Your task - The expected answer is the set of lines in the data below between the line holding "TypeScript type checking" and the line holding "## Features in Detail", inclusive, written out exactly.

Extracted records
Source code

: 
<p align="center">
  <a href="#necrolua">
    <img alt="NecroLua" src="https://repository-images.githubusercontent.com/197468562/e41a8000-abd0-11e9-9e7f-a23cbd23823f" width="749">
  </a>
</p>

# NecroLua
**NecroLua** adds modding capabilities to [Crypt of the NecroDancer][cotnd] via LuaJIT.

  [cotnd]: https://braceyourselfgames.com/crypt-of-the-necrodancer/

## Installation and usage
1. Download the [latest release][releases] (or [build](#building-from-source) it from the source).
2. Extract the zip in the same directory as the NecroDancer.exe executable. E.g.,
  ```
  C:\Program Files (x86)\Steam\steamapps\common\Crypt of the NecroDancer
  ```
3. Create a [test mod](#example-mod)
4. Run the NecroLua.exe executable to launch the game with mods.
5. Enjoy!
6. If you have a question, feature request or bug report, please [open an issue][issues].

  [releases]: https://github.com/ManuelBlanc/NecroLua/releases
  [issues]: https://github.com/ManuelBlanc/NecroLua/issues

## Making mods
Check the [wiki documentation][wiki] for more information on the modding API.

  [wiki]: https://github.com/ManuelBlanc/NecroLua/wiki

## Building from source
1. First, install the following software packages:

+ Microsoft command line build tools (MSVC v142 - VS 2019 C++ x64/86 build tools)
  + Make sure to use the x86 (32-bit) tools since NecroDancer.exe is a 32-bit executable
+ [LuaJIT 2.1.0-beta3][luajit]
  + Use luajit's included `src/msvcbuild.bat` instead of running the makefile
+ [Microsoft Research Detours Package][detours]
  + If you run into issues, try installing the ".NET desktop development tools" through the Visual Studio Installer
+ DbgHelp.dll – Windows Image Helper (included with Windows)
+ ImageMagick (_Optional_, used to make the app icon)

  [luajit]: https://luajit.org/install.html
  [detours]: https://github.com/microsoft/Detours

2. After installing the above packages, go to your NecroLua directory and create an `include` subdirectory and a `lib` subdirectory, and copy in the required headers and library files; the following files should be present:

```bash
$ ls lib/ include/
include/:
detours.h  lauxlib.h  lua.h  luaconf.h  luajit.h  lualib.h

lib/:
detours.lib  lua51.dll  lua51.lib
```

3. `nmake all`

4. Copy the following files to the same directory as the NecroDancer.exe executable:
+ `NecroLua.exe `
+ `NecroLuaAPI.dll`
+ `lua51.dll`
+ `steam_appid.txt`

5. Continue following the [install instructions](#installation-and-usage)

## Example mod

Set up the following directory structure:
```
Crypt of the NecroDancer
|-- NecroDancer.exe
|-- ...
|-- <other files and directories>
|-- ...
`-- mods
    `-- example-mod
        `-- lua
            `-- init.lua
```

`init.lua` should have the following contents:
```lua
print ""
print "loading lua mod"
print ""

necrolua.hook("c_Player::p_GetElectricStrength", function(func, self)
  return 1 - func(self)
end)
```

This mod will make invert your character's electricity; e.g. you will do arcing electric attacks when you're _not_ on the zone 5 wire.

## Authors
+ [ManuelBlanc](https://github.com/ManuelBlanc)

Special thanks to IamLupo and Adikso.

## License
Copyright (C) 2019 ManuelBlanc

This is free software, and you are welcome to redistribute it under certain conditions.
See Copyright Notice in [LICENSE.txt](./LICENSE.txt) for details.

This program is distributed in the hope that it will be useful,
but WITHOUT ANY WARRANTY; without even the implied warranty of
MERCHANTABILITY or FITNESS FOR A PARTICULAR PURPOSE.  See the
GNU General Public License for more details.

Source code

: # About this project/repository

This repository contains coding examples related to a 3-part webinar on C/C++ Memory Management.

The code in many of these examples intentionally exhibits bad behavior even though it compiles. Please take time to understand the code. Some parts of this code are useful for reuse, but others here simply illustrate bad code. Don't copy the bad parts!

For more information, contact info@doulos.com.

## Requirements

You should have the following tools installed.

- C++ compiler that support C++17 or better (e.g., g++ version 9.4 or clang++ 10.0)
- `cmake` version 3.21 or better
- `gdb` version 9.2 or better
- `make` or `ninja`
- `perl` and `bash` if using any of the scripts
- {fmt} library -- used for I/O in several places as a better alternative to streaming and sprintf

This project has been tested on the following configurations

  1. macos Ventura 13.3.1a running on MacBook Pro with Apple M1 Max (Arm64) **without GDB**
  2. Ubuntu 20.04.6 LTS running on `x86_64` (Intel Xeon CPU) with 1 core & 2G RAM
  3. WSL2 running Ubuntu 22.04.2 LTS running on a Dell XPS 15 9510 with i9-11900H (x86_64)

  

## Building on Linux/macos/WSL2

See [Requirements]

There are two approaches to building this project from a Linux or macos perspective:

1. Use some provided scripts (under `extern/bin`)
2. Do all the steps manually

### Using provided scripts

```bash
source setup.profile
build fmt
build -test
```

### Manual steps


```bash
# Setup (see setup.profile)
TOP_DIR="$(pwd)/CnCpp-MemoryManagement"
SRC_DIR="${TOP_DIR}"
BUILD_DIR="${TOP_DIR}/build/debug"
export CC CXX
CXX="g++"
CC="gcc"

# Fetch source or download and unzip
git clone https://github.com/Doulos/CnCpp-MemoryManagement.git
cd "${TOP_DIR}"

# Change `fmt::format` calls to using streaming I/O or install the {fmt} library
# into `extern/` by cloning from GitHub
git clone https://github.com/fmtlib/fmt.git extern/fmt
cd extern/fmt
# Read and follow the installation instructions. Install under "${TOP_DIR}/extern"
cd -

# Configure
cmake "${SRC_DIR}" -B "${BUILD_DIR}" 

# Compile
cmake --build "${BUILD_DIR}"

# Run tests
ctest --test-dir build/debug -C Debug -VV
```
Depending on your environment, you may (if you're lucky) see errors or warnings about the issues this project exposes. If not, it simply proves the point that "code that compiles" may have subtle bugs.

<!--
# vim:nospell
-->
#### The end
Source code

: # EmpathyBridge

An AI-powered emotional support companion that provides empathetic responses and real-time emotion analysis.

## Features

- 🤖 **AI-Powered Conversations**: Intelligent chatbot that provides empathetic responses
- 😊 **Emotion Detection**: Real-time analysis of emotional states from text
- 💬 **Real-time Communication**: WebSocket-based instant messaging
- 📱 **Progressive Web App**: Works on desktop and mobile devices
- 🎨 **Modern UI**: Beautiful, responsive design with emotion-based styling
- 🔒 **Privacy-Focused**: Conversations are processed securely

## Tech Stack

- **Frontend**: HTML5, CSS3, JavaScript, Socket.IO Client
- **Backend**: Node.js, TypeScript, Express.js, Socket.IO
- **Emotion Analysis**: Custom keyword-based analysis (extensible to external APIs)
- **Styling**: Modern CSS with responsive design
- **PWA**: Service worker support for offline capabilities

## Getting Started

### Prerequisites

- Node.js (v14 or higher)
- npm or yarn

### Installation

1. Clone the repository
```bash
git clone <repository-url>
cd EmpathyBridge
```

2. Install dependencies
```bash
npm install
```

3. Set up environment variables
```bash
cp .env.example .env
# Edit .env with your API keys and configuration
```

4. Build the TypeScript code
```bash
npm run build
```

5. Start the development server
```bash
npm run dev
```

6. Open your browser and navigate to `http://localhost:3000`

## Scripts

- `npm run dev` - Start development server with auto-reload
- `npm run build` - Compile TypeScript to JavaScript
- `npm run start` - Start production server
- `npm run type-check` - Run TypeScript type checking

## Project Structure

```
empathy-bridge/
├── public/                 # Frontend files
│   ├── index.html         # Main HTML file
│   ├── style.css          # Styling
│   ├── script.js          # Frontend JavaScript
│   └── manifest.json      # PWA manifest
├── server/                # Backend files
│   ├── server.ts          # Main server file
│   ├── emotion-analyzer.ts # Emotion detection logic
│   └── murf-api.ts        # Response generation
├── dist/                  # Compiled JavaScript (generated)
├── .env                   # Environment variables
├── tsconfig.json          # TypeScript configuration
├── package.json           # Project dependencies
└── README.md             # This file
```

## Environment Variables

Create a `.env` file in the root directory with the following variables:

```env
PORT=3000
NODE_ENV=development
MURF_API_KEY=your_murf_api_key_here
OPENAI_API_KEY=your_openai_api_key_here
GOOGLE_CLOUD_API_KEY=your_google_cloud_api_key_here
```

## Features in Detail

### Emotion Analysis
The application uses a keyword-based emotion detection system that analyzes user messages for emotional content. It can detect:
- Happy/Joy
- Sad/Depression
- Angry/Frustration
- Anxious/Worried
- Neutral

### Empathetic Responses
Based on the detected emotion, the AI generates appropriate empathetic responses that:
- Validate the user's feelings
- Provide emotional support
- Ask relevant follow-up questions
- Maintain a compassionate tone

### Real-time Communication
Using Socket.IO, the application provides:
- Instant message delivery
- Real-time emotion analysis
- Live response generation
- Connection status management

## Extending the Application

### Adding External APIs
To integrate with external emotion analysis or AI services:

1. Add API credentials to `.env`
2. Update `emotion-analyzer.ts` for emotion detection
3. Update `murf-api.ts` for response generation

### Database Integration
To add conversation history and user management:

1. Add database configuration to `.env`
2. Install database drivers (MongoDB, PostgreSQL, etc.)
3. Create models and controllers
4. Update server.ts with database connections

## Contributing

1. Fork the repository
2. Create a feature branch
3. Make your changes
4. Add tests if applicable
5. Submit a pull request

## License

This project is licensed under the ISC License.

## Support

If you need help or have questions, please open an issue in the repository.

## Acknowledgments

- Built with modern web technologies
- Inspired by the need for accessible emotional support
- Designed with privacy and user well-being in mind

Solution for this exercise -
- `npm run type-check` - Run TypeScript type checking

## Project Structure

```
empathy-bridge/
├── public/                 # Frontend files
│   ├── index.html         # Main HTML file
│   ├── style.css          # Styling
│   ├── script.js          # Frontend JavaScript
│   └── manifest.json      # PWA manifest
├── server/                # Backend files
│   ├── server.ts          # Main server file
│   ├── emotion-analyzer.ts # Emotion detection logic
│   └── murf-api.ts        # Response generation
├── dist/                  # Compiled JavaScript (generated)
├── .env                   # Environment variables
├── tsconfig.json          # TypeScript configuration
├── package.json           # Project dependencies
└── README.md             # This file
```

## Environment Variables

Create a `.env` file in the root directory with the following variables:

```env
PORT=3000
NODE_ENV=development
MURF_API_KEY=your_murf_api_key_here
OPENAI_API_KEY=your_openai_api_key_here
GOOGLE_CLOUD_API_KEY=your_google_cloud_api_key_here
```

## Features in Detail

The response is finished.